While blacks make up less than 10 percent of the donors on the National Marrow Donor Program Registry, the numbers of mixed-race donors are far less than that, about 2 percent, says Pam Eigsti, supervisor of marrow donor services at the American Red Cross.

"It's not impossible to find matches outside of a person's race," she says. "I know of situations where the NMDP has found donors who aren't the same race. But it's easier to find them among the same racial categories."

There also is a crucial need for more donors who are Latino, American Indian, Alaskan native, native Hawaiian or Pacific Islander, according to the NMDP.

Zach, 12, was diagnosed with neuroblastoma, a cancer of the nervous system, in 1997. Except for three years -- from September 2000 to March of this year, when the cancer was in remission -- much of his life since 1997 has been a series of chemotherapy, radiation treatments, experimental therapies and hospital stays.

Doctors performed a bone marrow transplant using his own marrow in 1999.

"There were a lot of complications," Allen says. He ran a 106-degree fever for days and the drug he had to take is so potent it's nicknamed the "shake-and-bake" drug.

"It was the worst thing I ever watched him go through, and I couldn't do anything but be there, physically," she says.

Though doctors followed up with radiation treatments and gene therapy, Allen wasn't sure what to expect until August of 2000 when Zach, then only 8, told her he no longer needed to take the strong painkillers that had been prescribed.

"He said God told him he wasn't going to die," Allen says. "And I knew something was different because he started playing, riding his scooter."

Allen, 31, a single mother with one other child, Kylee, 7, decided to celebrate life every day. She planned special trips and special parties for special events and, sometimes, for no reason at all. But she also "treasured normal life," as she put it in her online diary.

"I was always so proud of Zach," she says. "He's constantly making everyone else smile."

His back started to hurt on and off in November of 2003. By March, Zach, a student at the nearby Good Shepherd Lutheran School, was on painkillers all the time. And by August, Allen was desperately trying to recruit biracial donors, organizing a bone marrow drive at a Baptist church in conjunction with a blood drive the church was sponsoring for black donors.

The bone marrow portion of the drive was disappointing, Allen says.

"We didn't get as many donors as we had hoped," Eigsti says, adding she isn't able to recruit bone marrow donors at every blood drive because they're short staffed.

"I'm a one-man department right now," she says.

Zach's time ran out before his mother could coordinate plans to organize another bone marrow drive. New, chemo-resistant cancer tumors had already returned, and the stress of previous chemotherapy and radiation treatments had already worn down his spinal cord, where the cancerous tumors had first taken hold.
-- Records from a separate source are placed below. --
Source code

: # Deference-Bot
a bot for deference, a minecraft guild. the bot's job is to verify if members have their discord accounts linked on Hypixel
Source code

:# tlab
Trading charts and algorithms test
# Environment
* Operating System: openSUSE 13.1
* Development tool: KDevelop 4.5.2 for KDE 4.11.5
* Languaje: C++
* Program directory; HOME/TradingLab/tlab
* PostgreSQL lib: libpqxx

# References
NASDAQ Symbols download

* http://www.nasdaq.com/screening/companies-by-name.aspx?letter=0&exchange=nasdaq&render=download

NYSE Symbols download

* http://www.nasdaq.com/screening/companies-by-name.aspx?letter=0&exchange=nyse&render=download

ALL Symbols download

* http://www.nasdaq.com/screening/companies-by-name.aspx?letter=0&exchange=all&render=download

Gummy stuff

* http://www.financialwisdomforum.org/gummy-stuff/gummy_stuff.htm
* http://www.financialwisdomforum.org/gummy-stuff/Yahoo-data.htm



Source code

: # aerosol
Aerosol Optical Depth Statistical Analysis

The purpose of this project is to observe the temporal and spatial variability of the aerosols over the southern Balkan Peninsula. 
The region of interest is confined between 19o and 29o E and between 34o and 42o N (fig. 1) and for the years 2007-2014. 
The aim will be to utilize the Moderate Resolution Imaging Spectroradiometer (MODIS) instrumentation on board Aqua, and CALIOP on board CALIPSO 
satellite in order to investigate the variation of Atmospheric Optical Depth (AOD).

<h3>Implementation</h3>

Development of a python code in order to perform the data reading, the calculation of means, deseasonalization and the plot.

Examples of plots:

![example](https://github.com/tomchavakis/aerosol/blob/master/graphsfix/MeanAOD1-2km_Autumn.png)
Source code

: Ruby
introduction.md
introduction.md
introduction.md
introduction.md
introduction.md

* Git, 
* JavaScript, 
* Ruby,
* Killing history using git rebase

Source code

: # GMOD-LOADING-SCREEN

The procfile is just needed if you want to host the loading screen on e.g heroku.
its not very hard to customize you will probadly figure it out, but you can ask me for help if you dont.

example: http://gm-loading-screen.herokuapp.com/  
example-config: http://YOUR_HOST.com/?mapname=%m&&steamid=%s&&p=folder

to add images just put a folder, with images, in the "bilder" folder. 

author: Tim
He's scheduled for surgery on his spine, a laminectomy, along with the removal of tumors in his chest and spinal areas. But even as Allen waits for the next phase of her son's treatment, she realizes the need for biracial and multi-ethnic bone marrow donors more intimately than most.

"A larger generation of biracial children is growing up," she says. "Zachary would not be the only child who benefits."

Copyright © 2004 Copley Press Inc.

This article posted December 31, 2004.